The Minnesota State Mavericks compete in 21 intercollegiate sports, most at the NCAA Division II level in the Northern Sun Intercollegiate Conference. Its men's and women's ice hockey teams compete at the Division I level, respectively in the Central Collegiate Hockey Association (CCHA) and Western Collegiate Hockey Association (WCHA).

History

1860–1921: Founding and early years 
The State Legislature recognized the need for an education center in southern Minnesota by 1858. In 1860 the legislature chartered the development of state run normal schools to serve areas outside of Winona. The largest and fastest growing cities outside of Saint Paul, Saint Cloud and Mankato were selected for the sites dependent on local fundraising to establish the schools with seed money. Through the efforts of local attorney turned state legislator Daniel Buck, the newly formed City of Mankato donated $5,000 raised from the area community and sold $5,000 in bonds for the founding of the second state normal school, Mankato Normal School. Chartered in state law in 1860, the first classes were held in 1868 with an enrollment of 27 students. The institution's original mission was to train and educate teachers for rural schools throughout southern Minnesota. Early course work included sciences, mathematics, civil engineering, agriculture, western classics, and basic pedagogy. The cornerstone of the first Normal School-owned building was laid on June 22, 1869. George M. Gage served as the first principal of Mankato Normal School from 1868 to 1872.
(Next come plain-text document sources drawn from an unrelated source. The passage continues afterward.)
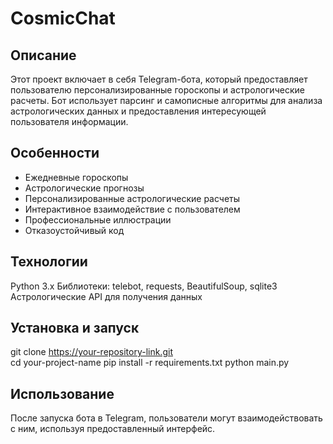 # CosmicChat

## Описание

Этот проект включает в себя Telegram-бота, который предоставляет пользователю персонализированные гороскопы и астрологические расчеты. Бот использует парсинг и самописные алгоритмы для анализа астрологических данных и предоставления интересующей пользователя информации.

## Особенности

* Ежедневные гороскопы
* Астрологические прогнозы
* Персонализированные астрологические расчеты
* Интерактивное взаимодействие с пользователем
* Профессиональные иллюстрации
* Отказоустойчивый код


## Технологии

Python 3.x
Библиотеки: telebot, requests, BeautifulSoup, sqlite3
Астрологические API для получения данных

## Установка и запуск

git clone [https://your-repository-link.git <br/>](https://github.com/AlexanderExp/CosmicChat.git)
cd your-project-name
pip install -r requirements.txt
python main.py

## Использование

После запуска бота в Telegram, пользователи могут взаимодействовать с ним, используя предоставленный интерфейс.
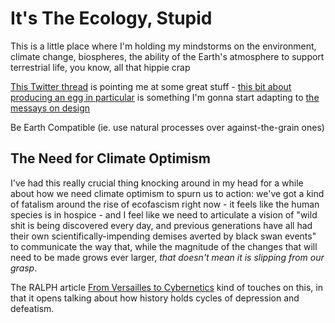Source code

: # It's The Ecology, Stupid

This is a little place where I'm holding my mindstorms on the environment, climate change, biospheres, the ability of the Earth's atmosphere to support terrestrial life, you know, all that hippie crap

[This Twitter thread](https://twitter.com/BuildSoil/status/1138125178842492928) is pointing me at some great stuff - [this bit about producing an egg in particular](https://twitter.com/BuildSoil/status/1138132884902912001) is something I'm gonna start adapting to [the messays on design](458f8a16-f237-4f8e-8e17-474408732536.md)

Be Earth Compatible (ie. use natural processes over against-the-grain ones)

## The Need for Climate Optimism

I've had this really crucial thing knocking around in my head for a while about how we need climate optimism to spurn us to action: we've got a kind of fatalism around the rise of ecofascism right now - it feels like the human species is in hospice - and I feel like we need to articulate a vision of "wild shit is being discovered every day, and previous generations have all had their own scientifically-impending demises averted by black swan events" to communicate the way that, while the magnitude of the changes that will need to be made grows ever larger, *that doesn't mean it is slipping from our grasp*.

The RALPH article [From Versailles to Cybernetics](http://www.ralphmag.org/batesonP.html) kind of touches on this, in that it opens talking about how history holds cycles of depression and defeatism.
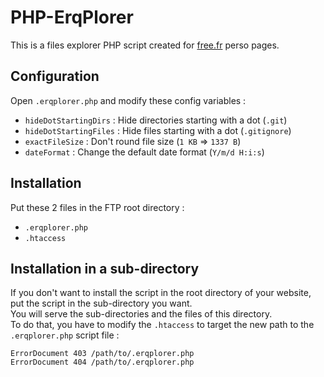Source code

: # PHP-ErqPlorer

This is a files explorer PHP script created for [free.fr](https://www.free.fr) perso pages.

## Configuration

Open `.erqplorer.php` and modify these config variables :
- `hideDotStartingDirs` : Hide directories starting with a dot (`.git`)
- `hideDotStartingFiles` : Hide files starting with a dot (`.gitignore`)
- `exactFileSize` : Don't round file size (`1 KB` => `1337 B`)
- `dateFormat` : Change the default date format (`Y/m/d H:i:s`)

## Installation

Put these 2 files in the FTP root directory :
- `.erqplorer.php`
- `.htaccess`

## Installation in a sub-directory

If you don't want to install the script in the root directory of your website, put the script in the sub-directory you want.  
You will serve the sub-directories and the files of this directory.  
To do that, you have to modify the `.htaccess` to target the new path to the `.erqplorer.php` script file :

    ErrorDocument 403 /path/to/.erqplorer.php
    ErrorDocument 404 /path/to/.erqplorer.php

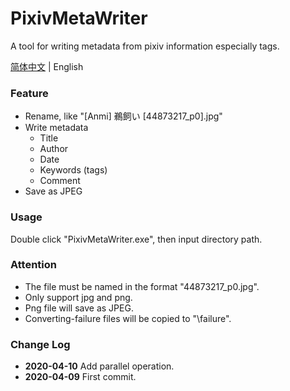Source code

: # PixivMetaWriter

A tool for writing metadata from pixiv information especially tags.

[简体中文](README.md) | English

### Feature

- Rename, like "[Anmi] 鵜飼い [44873217_p0].jpg"
- Write metadata
  - Title
  - Author
  - Date
  - Keywords (tags)
  - Comment
- Save as JPEG

### Usage

Double click "PixivMetaWriter.exe", then input directory path.

### Attention

- The file must be named in the format "44873217_p0.jpg".
- Only support jpg and png.
- Png file will save as JPEG.
- Converting-failure files will be copied to "\failure".

### Change Log

- **2020-04-10**	Add parallel operation.
- **2020-04-09**	First commit.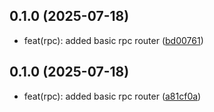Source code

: ## 0.1.0 (2025-07-18)

* feat(rpc): added basic rpc router ([bd00761](https://github.com/jbsdx/rag-svc/commit/bd00761))



## 0.1.0 (2025-07-18)

* feat(rpc): added basic rpc router ([a81cf0a](https://github.com/jbsdx/rag-svc/commit/a81cf0a))



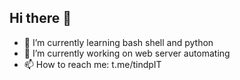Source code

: ## Hi there 👋
- 🌱 I’m currently learning bash shell and python
- 🔭 I’m currently working on web server automating
- 📫 How to reach me: t.me/tindpIT
<!--
**GitGudAuth/GitGudAuth** is a ✨ _special_ ✨ repository because its `README.md` (this file) appears on your GitHub profile.

Here are some ideas to get you started:

- 🔭 I’m currently working on ...
- 🌱 I’m currently learning ...
- 👯 I’m looking to collaborate on ...
- 🤔 I’m looking for help with ...
- 💬 Ask me about ...
- 📫 How to reach me: ...
- 😄 Pronouns: ...
- ⚡ Fun fact: ...
-->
During this early period, Mankato Normal School provided educational certificates that allowed for graduates to become school teachers and a majority of the students were women. In relation to this focus on women's education, Mankato Normal School is noted as the first public college in the United States to be headed by a woman, suffragette Julia Sears, in 1872. In 1873, Sears was demoted by the State Normal Board to assistant principal and was replaced as principal by Rev. David C. John. Sears' salary as assistant principal was reduced from $1,500 to $1,200 and resulted in a letter to Gage that it was doubtful that she would see him again in Minnesota. In response, the position as assistant principal was offered to Cornelius Hyde. Both Sears and Hyde arrived for work on September 1, 1873.
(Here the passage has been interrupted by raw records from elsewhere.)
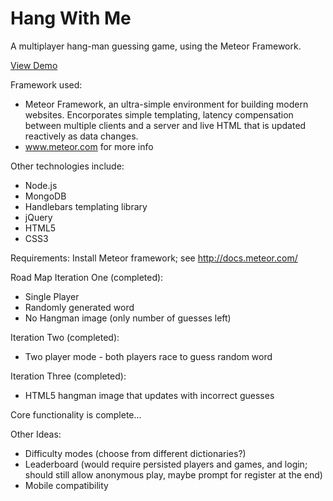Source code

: Hang With Me
======
A multiplayer hang-man guessing game, using the Meteor Framework.

[View Demo](http://hangwithme.meteor.com/)

Framework used:
 - Meteor Framework, an ultra-simple environment for building modern websites. Encorporates simple templating, latency compensation between multiple clients and a server and live HTML that is updated reactively as data changes.
  - www.meteor.com for more info

 Other technologies include:
 - Node.js
 - MongoDB
 - Handlebars templating library
 - jQuery
 - HTML5
 - CSS3


Requirements:
    Install Meteor framework; see http://docs.meteor.com/


Road Map
Iteration One (completed):
 - Single Player
 - Randomly generated word
 - No Hangman image (only number of guesses left)

Iteration Two (completed):
 - Two player mode - both players race to guess random word

Iteration Three (completed):
 - HTML5 hangman image that updates with incorrect guesses

Core functionality is complete...

Other Ideas:
 - Difficulty modes (choose from different dictionaries?)
 - Leaderboard (would require persisted players and games, and login; should still allow anonymous play, maybe prompt for register at the end)
 - Mobile compatibility
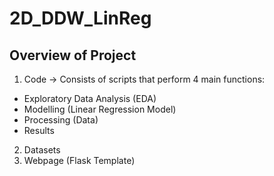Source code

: # 2D_DDW_LinReg

## Overview of Project
1. Code -> Consists of scripts that perform 4 main functions:
- Exploratory Data Analysis (EDA)
- Modelling (Linear Regression Model)
- Processing (Data)
- Results
2. Datasets
3. Webpage (Flask Template)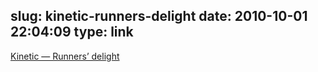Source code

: slug: kinetic-runners-delight
date: 2010-10-01 22:04:09
type: link
---

[Kinetic — Runners’ delight](http://beautifulpixels.com/iphone/kinetic/)
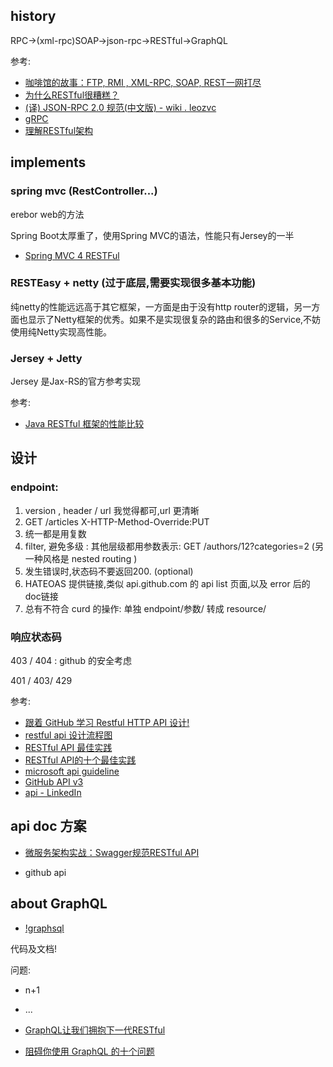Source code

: ## history

RPC->(xml-rpc)SOAP->json-rpc->RESTful->GraphQL



参考:

- [咖啡馆的故事：FTP, RMI , XML-RPC, SOAP, REST一网打尽](https://mp.weixin.qq.com/s/OXIFJGSozoRWNaLhnD0wxw)
- [为什么RESTful很糟糕？](https://mp.weixin.qq.com/s/lmtcMxyOCGB11syWbG0e_g)
- [(译) JSON-RPC 2.0 规范(中文版) - wiki . leozvc](http://wiki.geekdream.com/Specification/json-rpc_2.0.html)
- [gRPC](https://www.infoq.cn/article/2015%2F03%2Fgrpc-google-http2-protobuf)
- [理解RESTful架构](http://www.ruanyifeng.com/blog/2011/09/restful.html)


## implements

### spring mvc (RestController...)

erebor web的方法

Spring Boot太厚重了，使用Spring MVC的语法，性能只有Jersey的一半

- [Spring MVC 4 RESTFul](https://blog.csdn.net/w605283073/article/details/51338765)

### RESTEasy + netty (过于底层,需要实现很多基本功能)
纯netty的性能远远高于其它框架，一方面是由于没有http router的逻辑，另一方面也显示了Netty框架的优秀。如果不是实现很复杂的路由和很多的Service,不妨使用纯Netty实现高性能。


### Jersey + Jetty
Jersey 是Jax-RS的官方参考实现


参考:

- [Java RESTful 框架的性能比较](https://mp.weixin.qq.com/s/QFjHgblbmVIUQfIz__BbGQ)



## 设计

### endpoint:

1. version , header / url 我觉得都可,url 更清晰
2.  GET /articles
    X-HTTP-Method-Override:PUT
3. 统一都是用复数
4. filter, 避免多级 : 其他层级都用参数表示: GET /authors/12?categories=2 (另一种风格是 nested routing )
5. 发生错误时,状态码不要返回200. (optional)
6. HATEOAS 提供链接,类似 api.github.com 的 api list 页面,以及 error 后的 doc链接
7. 总有不符合 curd 的操作: 单独 endpoint/参数/ 转成 resource/

### 响应状态码

403 / 404 : github 的安全考虑

401 / 403/ 429




参考:

- [跟着 GitHub 学习 Restful HTTP API 设计!](https://mp.weixin.qq.com/s/2CxmkPH4wQc8T_45n_vHlg)
- [restful api 设计流程图](http://mmbiz.qpic.cn/mmbiz/INlUsGVmMrAFfPl5qF8DHibSGjOOaWz0pSzWrRNnPLUbsm9HATqJFYMB5gE2pAtPVw1lvGNs4zQKYmGia6uDlfTA/640?wx_fmt=png&tp=webp&wxfrom=5&wx_lazy=1&wx_co=1)
- [RESTful API 最佳实践](https://mp.weixin.qq.com/s/kF3puRCM4cczVMwkQwIMqg)
- [RESTful API的十个最佳实践](http://www.cnblogs.com/xiaoyaojian/p/4612503.html)
- [microsoft api guideline](https://github.com/Microsoft/api-guidelines/blob/master/Guidelines.md)
- [GitHub API v3](https://developer.github.com/v3/)
- [api - LinkedIn](https://docs.microsoft.com/en-us/linkedin/shared/authentication/client-credentials-flow?context=linkedin/context)

## api doc 方案

- [微服务架构实战：Swagger规范RESTful API](https://mp.weixin.qq.com/s/N54vIfUQaeTljkyWaV9ppA)

- github api


## about GraphQL


- [!graphsql](http://jerryblog-image.b0.upaiyun.com/blog/posts/backend-arch.png)

代码及文档!


问题:

- n+1
- ...

- [GraphQL让我们拥抱下一代RESTful](https://mp.weixin.qq.com/s/377njACyhY5hPrKTIRmB2Q)
- [阻碍你使用 GraphQL 的十个问题](http://jerryzou.com/posts/10-questions-about-graphql/)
After it was determined that Hyde would receive the position, 41 students refused to attend classes and 32 were expelled for failing to return after 3 days. 60 residents signed a petition requesting that Hyde return to his position as instructor and that Sears would be reinstated as assistant principal. This became known as the "Sears Rebellion", which lasted until Sears left the school for a professorship at Peabody Normal School. These events would later come to be remembered as a new residence hall was dedicated in honor of Sears in 2008 and a commission on the status of women was founded to support the advancement of women's education at the institution in the 1990s.

1921–1957: Teaching college, post-WWII expansion 

By 1921, the school had grown significantly to the point that it began to offer four-year bachelor's degrees. As a result, it was renamed the Mankato State Teachers College. The original Old Main building was destroyed in a fire in 1922 and a new building was completed on April 4, 1924. Enrollment then dipped during World War II and the college refocused its extension programs on providing education to members of the Works Progress Administration and Naval Corps.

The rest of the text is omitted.